In the end, the most important lesson:  Have some healthy skepticism when you read the latest news in your medical journals or newspaper about which foods are good or bad for you.

by: Ken Covinsky (@geri_doc)

This Post Has 10 Comments

  1. Great explanation of research principles. This study is a classic Cum Hoc, Ergo Propter Hoc fallacy, or With This, Therefore Because of This. It wrongly assumes that things that occur together cause each other; without taking into account other, or confounding, explanations for the outcomes. The real question is why studies like this are even published in the first place.

  2. Coffee once again appears to be the ultimate geriatric health intervention – extending both lifespan and quality of life (the second effect wasn't formally studied, but I'll take it as a given based on personal experience).

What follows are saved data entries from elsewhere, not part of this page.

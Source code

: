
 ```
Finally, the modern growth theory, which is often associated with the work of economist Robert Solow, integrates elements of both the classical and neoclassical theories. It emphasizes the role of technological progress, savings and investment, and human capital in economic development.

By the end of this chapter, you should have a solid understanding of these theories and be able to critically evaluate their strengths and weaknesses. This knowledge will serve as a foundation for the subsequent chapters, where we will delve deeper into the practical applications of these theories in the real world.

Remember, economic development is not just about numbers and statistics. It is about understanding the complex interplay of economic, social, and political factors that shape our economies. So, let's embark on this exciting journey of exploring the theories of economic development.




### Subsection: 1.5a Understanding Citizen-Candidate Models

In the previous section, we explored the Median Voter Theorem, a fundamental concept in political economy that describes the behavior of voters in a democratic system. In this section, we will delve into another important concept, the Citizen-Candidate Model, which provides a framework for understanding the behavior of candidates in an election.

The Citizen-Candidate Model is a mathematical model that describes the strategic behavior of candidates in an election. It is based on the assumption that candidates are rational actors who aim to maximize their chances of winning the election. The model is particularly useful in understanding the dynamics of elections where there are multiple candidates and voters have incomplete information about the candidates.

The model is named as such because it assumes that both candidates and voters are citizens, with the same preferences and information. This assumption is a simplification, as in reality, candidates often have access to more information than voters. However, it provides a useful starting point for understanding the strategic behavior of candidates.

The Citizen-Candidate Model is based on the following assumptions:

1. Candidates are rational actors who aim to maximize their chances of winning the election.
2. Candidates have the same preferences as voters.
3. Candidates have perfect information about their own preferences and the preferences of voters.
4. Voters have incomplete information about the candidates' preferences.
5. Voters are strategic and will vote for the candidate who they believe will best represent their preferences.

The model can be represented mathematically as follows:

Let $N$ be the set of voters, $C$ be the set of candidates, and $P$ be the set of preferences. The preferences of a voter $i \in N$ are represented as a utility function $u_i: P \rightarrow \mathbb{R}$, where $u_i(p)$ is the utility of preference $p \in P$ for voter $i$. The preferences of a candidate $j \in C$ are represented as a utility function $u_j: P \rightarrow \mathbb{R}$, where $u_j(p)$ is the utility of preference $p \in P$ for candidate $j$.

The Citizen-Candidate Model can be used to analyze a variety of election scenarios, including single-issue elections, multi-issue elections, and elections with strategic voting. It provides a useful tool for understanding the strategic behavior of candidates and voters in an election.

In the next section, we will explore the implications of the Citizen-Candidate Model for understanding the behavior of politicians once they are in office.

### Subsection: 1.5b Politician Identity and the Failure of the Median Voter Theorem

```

  3. I feel this is among the most significant information for me. And i am glad reading your article. But wanna commentary on some common things, The website taste is perfect, the articles is in reality nice. Good process….

  4. I wonder if a key piece of the puzzle is that someone who drinks 6 cups of coffee a day is less likely to drink a lot of soda than a non coffee-drinker?

  5. Ultimate solution: coffee in the morning, red wine at night. That's the N. CA way. Seriously, nice piece, Ken.

  6. I have not seen any were, the consideration of what most people put in coffee. Milk, sugar, aspartame. All know irritants! Particularly the latter. Straight black organic coffee is like every thing else we eat or drink, moderation. Only my opinion of course, I have no medical back ground. In my opinion, if we took complete notice of all "medical" research, we would die early any way, from dehydration and starvation. Again, only my opinion.

  7. As a non-selective A1 and A2A adenosine receptors antagonist in the brain and the most widely and legally used psycho-stimulant, caffeine increases loco-motor activity, alertness, vigilance and arousal via complex pathways of adenosine-dopamine, adenosine-serotonine,adenosine-nicotinic/cannabinoid, and adenosine-glutamate receptors binding and depending on genes(genome) coding for the availability of the receptors.Furthermore, caffeine metabolites such as paraxanthine, theobromine and theophylline are ten times more powerful then caffeine itself. Like ethanol consumption is regulated by alcohol dehydrogenase racial and ethnical genomic controlled, caffeine use is regulated by cytochrome P450 genotype and it metabolized by CYP1A2 enzyme(fast or slow metabolizers). As you all know from the epidemiology surveys and questionnaires are very biased(collection, response, cultural bias etc.)and geno-typing is only needed to infer from high quality evidence the valid results.
    From Russia with love
    Dr. Victor Ananyev

  8. I guess that goes to show that even in the well-calculated sections of the medical profession, there are still parts that tend to screw us up. The best thing to do, I guess, would be to do and consume things in moderation, and keep a skeptical eye on anything new popping up.